Source texts of formatted documents:
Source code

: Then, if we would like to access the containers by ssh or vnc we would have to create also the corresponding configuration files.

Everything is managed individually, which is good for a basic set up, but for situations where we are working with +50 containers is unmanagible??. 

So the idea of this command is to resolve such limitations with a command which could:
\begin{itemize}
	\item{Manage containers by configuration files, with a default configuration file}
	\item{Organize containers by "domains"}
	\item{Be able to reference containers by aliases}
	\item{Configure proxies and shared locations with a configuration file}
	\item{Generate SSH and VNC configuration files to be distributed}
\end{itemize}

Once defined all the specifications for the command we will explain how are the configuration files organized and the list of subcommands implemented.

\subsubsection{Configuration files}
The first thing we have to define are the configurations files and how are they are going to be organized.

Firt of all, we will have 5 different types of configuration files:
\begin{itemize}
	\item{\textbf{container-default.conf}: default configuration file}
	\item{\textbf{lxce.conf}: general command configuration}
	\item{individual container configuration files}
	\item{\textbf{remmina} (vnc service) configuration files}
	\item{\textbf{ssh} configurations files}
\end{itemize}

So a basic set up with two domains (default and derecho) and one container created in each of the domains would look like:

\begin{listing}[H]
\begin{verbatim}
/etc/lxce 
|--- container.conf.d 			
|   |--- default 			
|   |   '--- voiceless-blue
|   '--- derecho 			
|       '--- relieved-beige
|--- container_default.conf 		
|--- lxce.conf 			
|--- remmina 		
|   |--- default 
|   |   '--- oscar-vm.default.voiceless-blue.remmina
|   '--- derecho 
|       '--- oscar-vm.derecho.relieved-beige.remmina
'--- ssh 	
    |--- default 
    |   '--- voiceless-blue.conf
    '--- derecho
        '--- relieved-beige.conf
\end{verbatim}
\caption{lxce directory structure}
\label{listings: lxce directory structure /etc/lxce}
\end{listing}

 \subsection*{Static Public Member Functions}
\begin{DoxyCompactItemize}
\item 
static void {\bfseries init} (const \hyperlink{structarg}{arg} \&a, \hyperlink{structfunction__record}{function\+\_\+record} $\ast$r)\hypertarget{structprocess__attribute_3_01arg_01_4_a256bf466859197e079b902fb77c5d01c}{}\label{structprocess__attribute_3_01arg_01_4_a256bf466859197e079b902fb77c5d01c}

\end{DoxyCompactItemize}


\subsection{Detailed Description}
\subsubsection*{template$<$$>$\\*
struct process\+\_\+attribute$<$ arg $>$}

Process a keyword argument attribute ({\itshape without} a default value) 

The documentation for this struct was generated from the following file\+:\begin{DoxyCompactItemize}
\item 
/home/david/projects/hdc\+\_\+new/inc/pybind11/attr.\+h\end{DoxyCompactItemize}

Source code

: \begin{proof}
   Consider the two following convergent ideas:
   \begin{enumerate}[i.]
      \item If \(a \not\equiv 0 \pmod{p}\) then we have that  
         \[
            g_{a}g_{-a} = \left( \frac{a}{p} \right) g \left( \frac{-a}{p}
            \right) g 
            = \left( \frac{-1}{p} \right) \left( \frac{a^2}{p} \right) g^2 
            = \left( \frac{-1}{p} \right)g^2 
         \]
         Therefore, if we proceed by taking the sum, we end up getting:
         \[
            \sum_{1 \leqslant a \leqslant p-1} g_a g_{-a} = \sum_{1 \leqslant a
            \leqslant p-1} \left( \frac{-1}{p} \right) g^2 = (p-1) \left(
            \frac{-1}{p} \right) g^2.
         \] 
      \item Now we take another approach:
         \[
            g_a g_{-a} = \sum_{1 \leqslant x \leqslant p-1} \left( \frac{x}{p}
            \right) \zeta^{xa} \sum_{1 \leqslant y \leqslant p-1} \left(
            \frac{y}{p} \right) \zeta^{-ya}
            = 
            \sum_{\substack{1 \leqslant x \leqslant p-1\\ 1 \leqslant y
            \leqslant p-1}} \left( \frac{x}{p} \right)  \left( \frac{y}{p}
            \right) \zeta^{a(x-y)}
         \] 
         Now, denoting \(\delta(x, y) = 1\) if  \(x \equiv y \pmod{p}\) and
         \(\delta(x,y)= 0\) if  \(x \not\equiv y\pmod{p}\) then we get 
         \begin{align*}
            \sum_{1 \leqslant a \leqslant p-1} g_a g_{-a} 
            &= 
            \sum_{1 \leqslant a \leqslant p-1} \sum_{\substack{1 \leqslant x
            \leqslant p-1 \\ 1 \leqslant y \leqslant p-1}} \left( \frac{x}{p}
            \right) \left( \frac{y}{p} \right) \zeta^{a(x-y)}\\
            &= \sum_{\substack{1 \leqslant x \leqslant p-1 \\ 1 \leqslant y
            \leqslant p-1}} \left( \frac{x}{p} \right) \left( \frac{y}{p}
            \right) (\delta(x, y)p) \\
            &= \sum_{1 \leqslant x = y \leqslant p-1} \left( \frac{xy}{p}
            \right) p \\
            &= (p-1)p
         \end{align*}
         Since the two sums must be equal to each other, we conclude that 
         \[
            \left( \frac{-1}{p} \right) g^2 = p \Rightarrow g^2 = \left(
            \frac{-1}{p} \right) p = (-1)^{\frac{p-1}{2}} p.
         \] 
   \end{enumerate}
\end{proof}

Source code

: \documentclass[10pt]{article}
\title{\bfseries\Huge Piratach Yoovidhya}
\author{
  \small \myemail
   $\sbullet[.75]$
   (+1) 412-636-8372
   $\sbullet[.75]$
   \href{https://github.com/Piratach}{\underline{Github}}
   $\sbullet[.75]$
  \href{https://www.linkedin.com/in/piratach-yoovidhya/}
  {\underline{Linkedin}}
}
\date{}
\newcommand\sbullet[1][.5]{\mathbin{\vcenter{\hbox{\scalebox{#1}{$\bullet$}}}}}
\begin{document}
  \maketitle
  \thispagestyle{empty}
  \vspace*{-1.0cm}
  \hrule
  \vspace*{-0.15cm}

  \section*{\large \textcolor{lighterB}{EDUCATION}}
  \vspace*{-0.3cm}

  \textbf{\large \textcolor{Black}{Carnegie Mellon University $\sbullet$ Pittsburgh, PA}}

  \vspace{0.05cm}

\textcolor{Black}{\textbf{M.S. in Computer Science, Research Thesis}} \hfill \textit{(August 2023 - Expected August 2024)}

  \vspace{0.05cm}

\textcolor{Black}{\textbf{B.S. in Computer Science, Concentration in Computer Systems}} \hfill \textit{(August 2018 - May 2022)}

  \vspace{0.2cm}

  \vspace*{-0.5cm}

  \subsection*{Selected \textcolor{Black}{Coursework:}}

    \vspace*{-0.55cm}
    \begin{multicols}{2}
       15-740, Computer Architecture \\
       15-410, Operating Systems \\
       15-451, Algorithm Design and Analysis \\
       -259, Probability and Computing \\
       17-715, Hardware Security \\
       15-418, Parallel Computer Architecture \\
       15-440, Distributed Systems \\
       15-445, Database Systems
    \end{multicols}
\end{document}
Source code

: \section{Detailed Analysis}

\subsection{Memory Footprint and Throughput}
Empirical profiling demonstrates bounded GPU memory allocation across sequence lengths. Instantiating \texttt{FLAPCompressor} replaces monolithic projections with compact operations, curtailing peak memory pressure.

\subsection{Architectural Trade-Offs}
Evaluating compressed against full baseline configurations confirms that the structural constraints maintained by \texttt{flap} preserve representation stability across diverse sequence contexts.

Work task:
Which of the lines above include the string "textit"? Pick them out and copy them.

Output for this exercise:
\textcolor{Black}{\textbf{M.S. in Computer Science, Research Thesis}} \hfill \textit{(August 2023 - Expected August 2024)}
\textcolor{Black}{\textbf{B.S. in Computer Science, Concentration in Computer Systems}} \hfill \textit{(August 2018 - May 2022)}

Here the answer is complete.